Il aura fallu la scène du massacre des innocents à Cana pour que la

représentation dominante de l'opération israélienne au Liban commence à se craqueler. Jusque-là, cette guerre n'était pas une guerre mais un nouveau jeu virtuel. Le terrain sur lequel elle s'exerçait n'était pas un pays mais un lieu imaginaire où tout était frappé d'irréalité: les bombardements et les réfugiés, la vie et la mort, et même la matérialité des êtres.

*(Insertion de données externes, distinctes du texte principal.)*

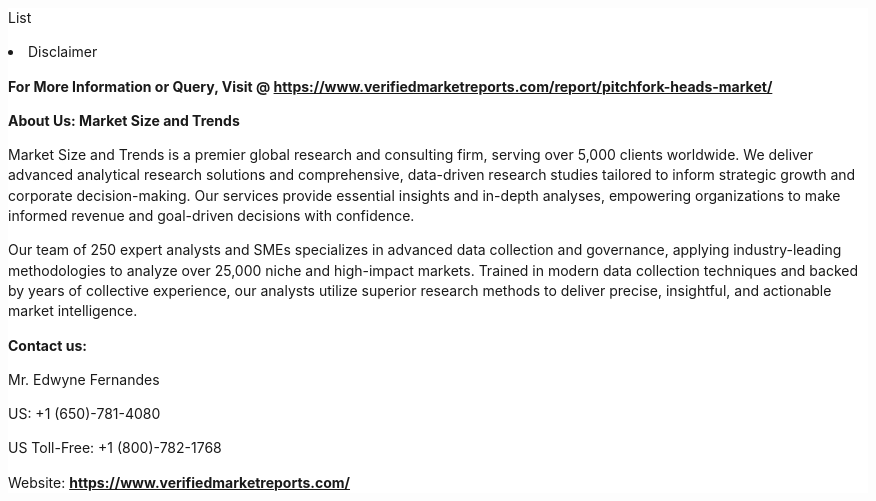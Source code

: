 List</li><li>Disclaimer</li></ul></p><p><strong>For More Information or Query, Visit @ <a href="https://www.verifiedmarketreports.com/report/pitchfork-heads-market/">https://www.verifiedmarketreports.com/report/pitchfork-heads-market/</a></strong></p><p><strong>About Us: Market Size and Trends</strong></p><p>Market Size and Trends is a premier global research and consulting firm, serving over 5,000 clients worldwide. We deliver advanced analytical research solutions and comprehensive, data-driven research studies tailored to inform strategic growth and corporate decision-making. Our services provide essential insights and in-depth analyses, empowering organizations to make informed revenue and goal-driven decisions with confidence.</p><p>Our team of 250 expert analysts and SMEs specializes in advanced data collection and governance, applying industry-leading methodologies to analyze over 25,000 niche and high-impact markets. Trained in modern data collection techniques and backed by years of collective experience, our analysts utilize superior research methods to deliver precise, insightful, and actionable market intelligence.</p><p><strong>Contact us:</strong></p><p>Mr. Edwyne Fernandes</p><p>US: +1 (650)-781-4080</p><p>US Toll-Free: +1 (800)-782-1768</p><p>Website: <strong><a href="https://www.verifiedmarketreports.com/">https://www.verifiedmarketreports.com/</a></strong></p>
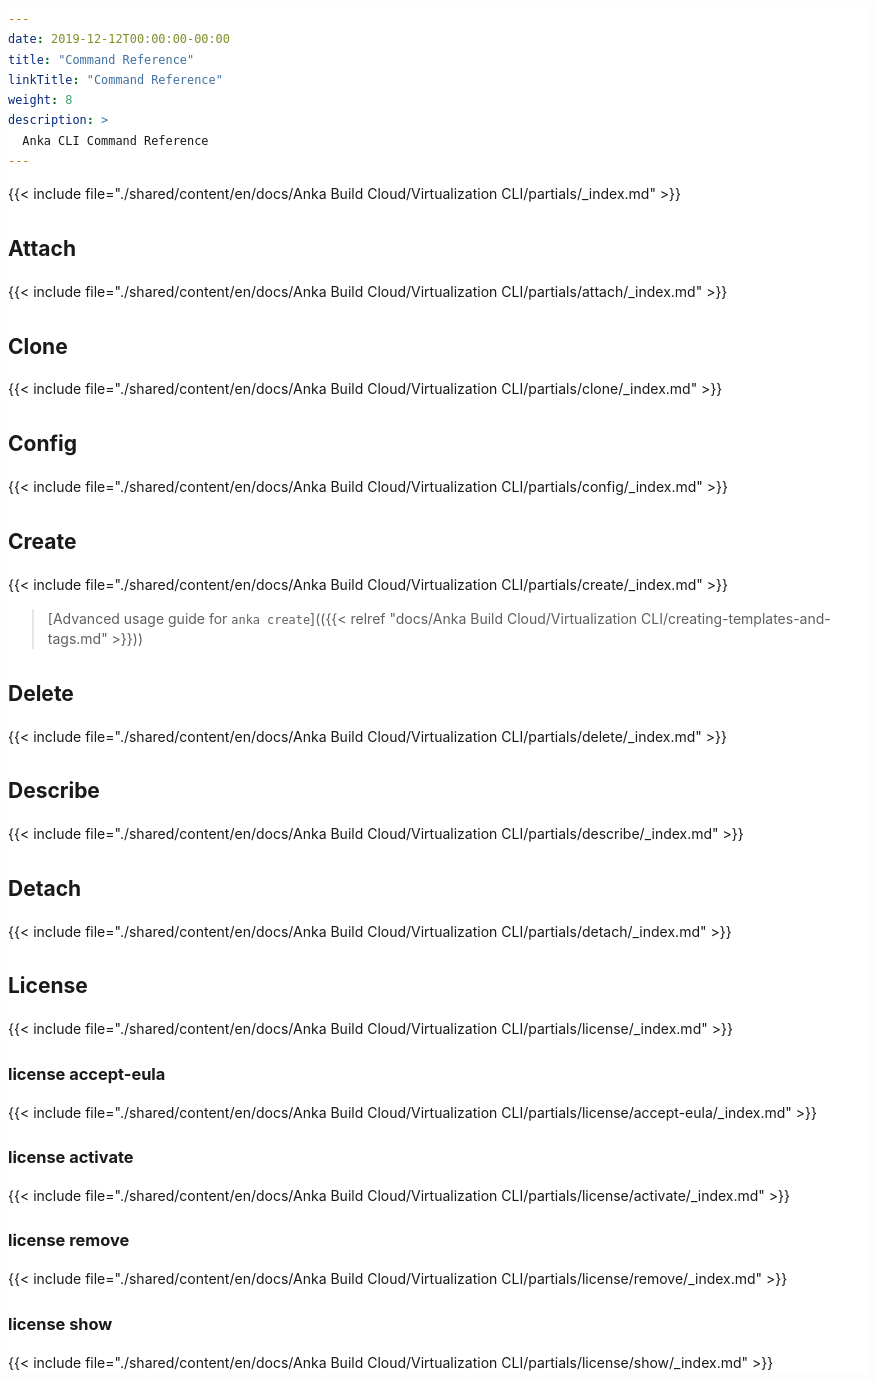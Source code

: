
 ```yaml
---
date: 2019-12-12T00:00:00-00:00
title: "Command Reference"
linkTitle: "Command Reference"
weight: 8
description: >
  Anka CLI Command Reference 
---
```


{{< include file="./shared/content/en/docs/Anka Build Cloud/Virtualization CLI/partials/_index.md" >}}

## Attach
{{< include file="./shared/content/en/docs/Anka Build Cloud/Virtualization CLI/partials/attach/_index.md" >}}
## Clone
{{< include file="./shared/content/en/docs/Anka Build Cloud/Virtualization CLI/partials/clone/_index.md" >}}
## Config
{{< include file="./shared/content/en/docs/Anka Build Cloud/Virtualization CLI/partials/config/_index.md" >}}
## Create
{{< include file="./shared/content/en/docs/Anka Build Cloud/Virtualization CLI/partials/create/_index.md" >}}

> [Advanced usage guide for `anka create`](({{< relref "docs/Anka Build Cloud/Virtualization CLI/creating-templates-and-tags.md" >}}))

## Delete
{{< include file="./shared/content/en/docs/Anka Build Cloud/Virtualization CLI/partials/delete/_index.md" >}}
## Describe
{{< include file="./shared/content/en/docs/Anka Build Cloud/Virtualization CLI/partials/describe/_index.md" >}}
## Detach
{{< include file="./shared/content/en/docs/Anka Build Cloud/Virtualization CLI/partials/detach/_index.md" >}}
## License
{{< include file="./shared/content/en/docs/Anka Build Cloud/Virtualization CLI/partials/license/_index.md" >}}
### license accept-eula
{{< include file="./shared/content/en/docs/Anka Build Cloud/Virtualization CLI/partials/license/accept-eula/_index.md" >}}
### license activate
{{< include file="./shared/content/en/docs/Anka Build Cloud/Virtualization CLI/partials/license/activate/_index.md" >}}
### license remove
{{< include file="./shared/content/en/docs/Anka Build Cloud/Virtualization CLI/partials/license/remove/_index.md" >}}
### license show
{{< include file="./shared/content/en/docs/Anka Build Cloud/Virtualization CLI/partials/license/show/_index.md" >}}
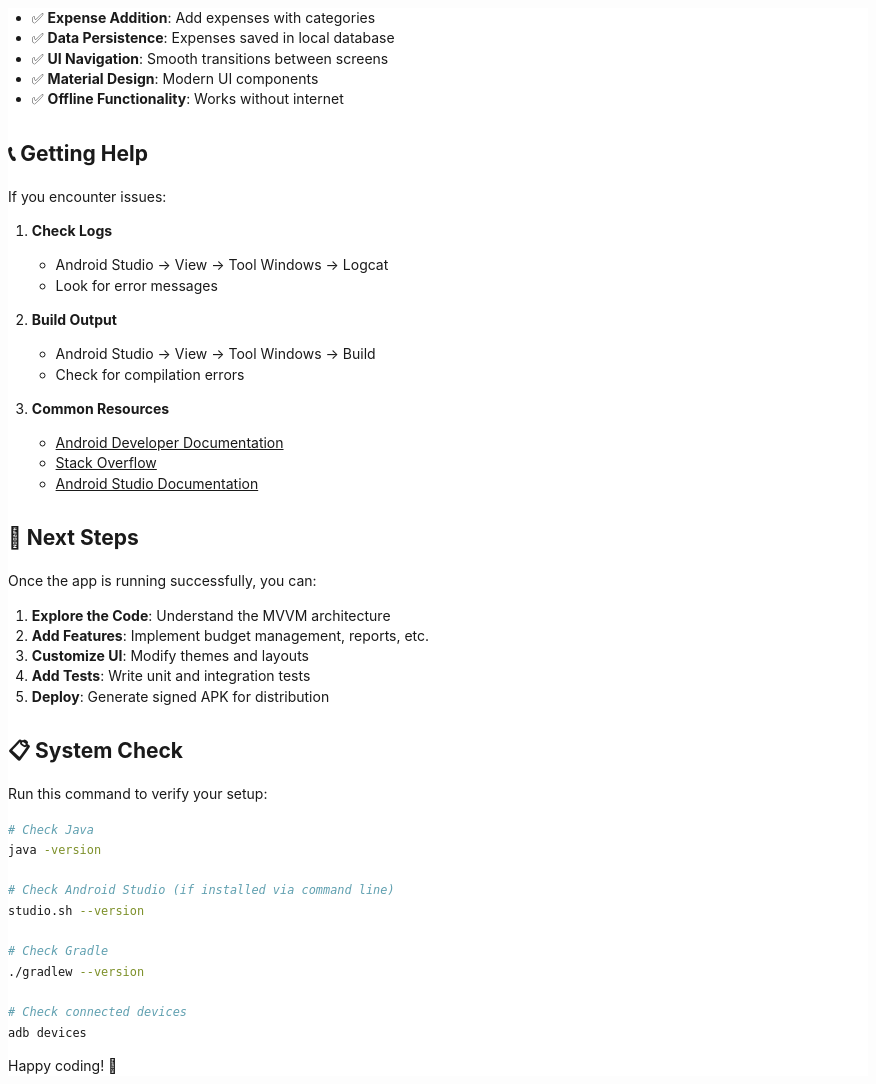 - ✅ **Expense Addition**: Add expenses with categories
- ✅ **Data Persistence**: Expenses saved in local database
- ✅ **UI Navigation**: Smooth transitions between screens
- ✅ **Material Design**: Modern UI components
- ✅ **Offline Functionality**: Works without internet

## 📞 Getting Help

If you encounter issues:

1. **Check Logs**
   - Android Studio → View → Tool Windows → Logcat
   - Look for error messages

2. **Build Output**
   - Android Studio → View → Tool Windows → Build
   - Check for compilation errors

3. **Common Resources**
   - [Android Developer Documentation](https://developer.android.com/)
   - [Stack Overflow](https://stackoverflow.com/questions/tagged/android)
   - [Android Studio Documentation](https://developer.android.com/studio/intro)

## 🚀 Next Steps

Once the app is running successfully, you can:

1. **Explore the Code**: Understand the MVVM architecture
2. **Add Features**: Implement budget management, reports, etc.
3. **Customize UI**: Modify themes and layouts
4. **Add Tests**: Write unit and integration tests
5. **Deploy**: Generate signed APK for distribution

## 📋 System Check

Run this command to verify your setup:

```bash
# Check Java
java -version

# Check Android Studio (if installed via command line)
studio.sh --version

# Check Gradle
./gradlew --version

# Check connected devices
adb devices
```

Happy coding! 🎉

Ceux qui menaient le jeu étaient ceux qui racontaient l'histoire. Quand ils disaient qu'il s'agissait de mettre hors d'état de nuire les barbares qui les bombardaient, on les croyait. Et si un hélicoptère détruisait une ambulance dans laquelle se trouvait une famille de six personnes, ils expliquaient que cette ambulance n'était pas vraiment une ambulance mais un véhicule appartenant à un terroriste notoire du Hezbollah. On avait aussi accepté le nom du jeu, les «Raisins de la colère», en trouvant presque poétique son allusion littéraire... Mais en quoi le bombardement des centrales électriques alimentant Beyrouth en courant affaiblissait-il l'organisation intégriste? En rien, et même au contraire, mais la fiction voulait qu'il fallût éteindre la lumière sur cette capitale de toute façon inexistante.

L'armée israélienne avait averti qu'elle tirerait sur «tout ce qui bouge» dans les villes et villages du Sud vidés de leur population, sur qui tirait-elle? Sur une allégorie, un fantôme au front ceint d'un bandeau vert courant entre les maisons désertes.